WHAT YOU ARE ASKED TO DO
Needed from the data below: every line from the one with "a variety of" up to and including the one with "modifications to the", repeated exactly and with nothing else.

[Stored data]
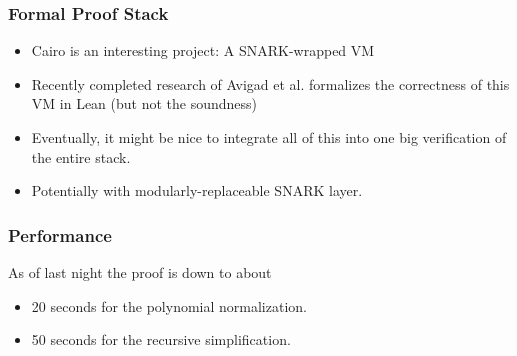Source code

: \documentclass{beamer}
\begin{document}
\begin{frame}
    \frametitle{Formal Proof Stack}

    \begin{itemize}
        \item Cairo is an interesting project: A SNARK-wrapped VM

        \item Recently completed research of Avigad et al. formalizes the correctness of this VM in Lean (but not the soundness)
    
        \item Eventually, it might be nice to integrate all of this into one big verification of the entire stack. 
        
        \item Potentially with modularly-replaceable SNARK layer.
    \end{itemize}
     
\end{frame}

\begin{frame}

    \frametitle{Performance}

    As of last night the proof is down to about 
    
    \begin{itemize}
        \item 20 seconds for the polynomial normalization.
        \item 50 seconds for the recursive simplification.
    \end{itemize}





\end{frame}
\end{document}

...

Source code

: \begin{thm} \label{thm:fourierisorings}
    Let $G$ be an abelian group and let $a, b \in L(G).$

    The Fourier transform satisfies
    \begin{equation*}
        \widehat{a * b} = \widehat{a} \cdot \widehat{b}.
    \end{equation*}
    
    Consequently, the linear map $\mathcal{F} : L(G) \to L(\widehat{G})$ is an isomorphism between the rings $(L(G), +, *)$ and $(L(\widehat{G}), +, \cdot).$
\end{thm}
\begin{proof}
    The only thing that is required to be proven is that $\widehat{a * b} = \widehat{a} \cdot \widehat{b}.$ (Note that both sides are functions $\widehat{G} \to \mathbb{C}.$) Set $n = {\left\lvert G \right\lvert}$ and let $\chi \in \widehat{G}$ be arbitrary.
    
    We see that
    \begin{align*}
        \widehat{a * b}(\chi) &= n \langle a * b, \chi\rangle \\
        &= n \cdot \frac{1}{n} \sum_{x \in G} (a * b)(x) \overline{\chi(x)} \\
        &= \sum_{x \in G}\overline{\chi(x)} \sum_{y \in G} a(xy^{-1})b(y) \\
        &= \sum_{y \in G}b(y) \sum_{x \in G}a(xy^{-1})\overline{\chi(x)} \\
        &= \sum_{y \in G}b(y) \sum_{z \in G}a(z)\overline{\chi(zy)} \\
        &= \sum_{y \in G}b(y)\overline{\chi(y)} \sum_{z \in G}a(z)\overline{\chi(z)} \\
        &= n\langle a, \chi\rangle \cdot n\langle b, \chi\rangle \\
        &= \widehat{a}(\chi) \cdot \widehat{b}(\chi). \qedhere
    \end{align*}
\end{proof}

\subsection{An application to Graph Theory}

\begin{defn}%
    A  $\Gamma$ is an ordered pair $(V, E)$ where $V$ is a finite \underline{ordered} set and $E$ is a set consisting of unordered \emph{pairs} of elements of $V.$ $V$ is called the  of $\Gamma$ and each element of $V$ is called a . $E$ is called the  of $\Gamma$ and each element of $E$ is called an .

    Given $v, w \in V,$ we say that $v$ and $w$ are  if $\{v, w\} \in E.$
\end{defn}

--

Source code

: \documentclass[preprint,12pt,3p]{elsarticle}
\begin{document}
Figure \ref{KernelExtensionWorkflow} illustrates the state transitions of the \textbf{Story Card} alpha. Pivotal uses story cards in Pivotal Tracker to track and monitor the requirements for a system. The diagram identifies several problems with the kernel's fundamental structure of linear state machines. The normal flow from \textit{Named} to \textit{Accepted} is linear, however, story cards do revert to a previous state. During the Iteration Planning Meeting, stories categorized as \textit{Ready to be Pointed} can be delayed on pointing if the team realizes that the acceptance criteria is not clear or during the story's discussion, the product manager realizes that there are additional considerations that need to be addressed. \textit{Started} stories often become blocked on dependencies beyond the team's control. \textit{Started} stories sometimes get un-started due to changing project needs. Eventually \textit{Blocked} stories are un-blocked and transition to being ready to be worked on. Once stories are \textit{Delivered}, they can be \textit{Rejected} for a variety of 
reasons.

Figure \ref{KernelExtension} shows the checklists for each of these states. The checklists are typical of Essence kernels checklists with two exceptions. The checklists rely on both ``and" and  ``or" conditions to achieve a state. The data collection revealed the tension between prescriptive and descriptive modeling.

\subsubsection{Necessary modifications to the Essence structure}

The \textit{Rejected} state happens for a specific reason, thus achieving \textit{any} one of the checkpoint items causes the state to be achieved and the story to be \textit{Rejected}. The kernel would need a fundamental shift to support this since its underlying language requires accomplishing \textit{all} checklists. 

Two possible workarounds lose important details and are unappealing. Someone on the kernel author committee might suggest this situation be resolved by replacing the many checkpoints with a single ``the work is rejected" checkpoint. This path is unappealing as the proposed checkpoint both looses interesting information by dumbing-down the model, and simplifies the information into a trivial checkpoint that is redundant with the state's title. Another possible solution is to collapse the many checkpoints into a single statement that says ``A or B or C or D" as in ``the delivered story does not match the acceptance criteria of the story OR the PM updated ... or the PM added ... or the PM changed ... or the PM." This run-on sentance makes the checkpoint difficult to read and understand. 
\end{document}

EXERCISE SOLUTION
Figure \ref{KernelExtensionWorkflow} illustrates the state transitions of the \textbf{Story Card} alpha. Pivotal uses story cards in Pivotal Tracker to track and monitor the requirements for a system. The diagram identifies several problems with the kernel's fundamental structure of linear state machines. The normal flow from \textit{Named} to \textit{Accepted} is linear, however, story cards do revert to a previous state. During the Iteration Planning Meeting, stories categorized as \textit{Ready to be Pointed} can be delayed on pointing if the team realizes that the acceptance criteria is not clear or during the story's discussion, the product manager realizes that there are additional considerations that need to be addressed. \textit{Started} stories often become blocked on dependencies beyond the team's control. \textit{Started} stories sometimes get un-started due to changing project needs. Eventually \textit{Blocked} stories are un-blocked and transition to being ready to be worked on. Once stories are \textit{Delivered}, they can be \textit{Rejected} for a variety of 
reasons.

Figure \ref{KernelExtension} shows the checklists for each of these states. The checklists are typical of Essence kernels checklists with two exceptions. The checklists rely on both ``and" and  ``or" conditions to achieve a state. The data collection revealed the tension between prescriptive and descriptive modeling.

\subsubsection{Necessary modifications to the Essence structure}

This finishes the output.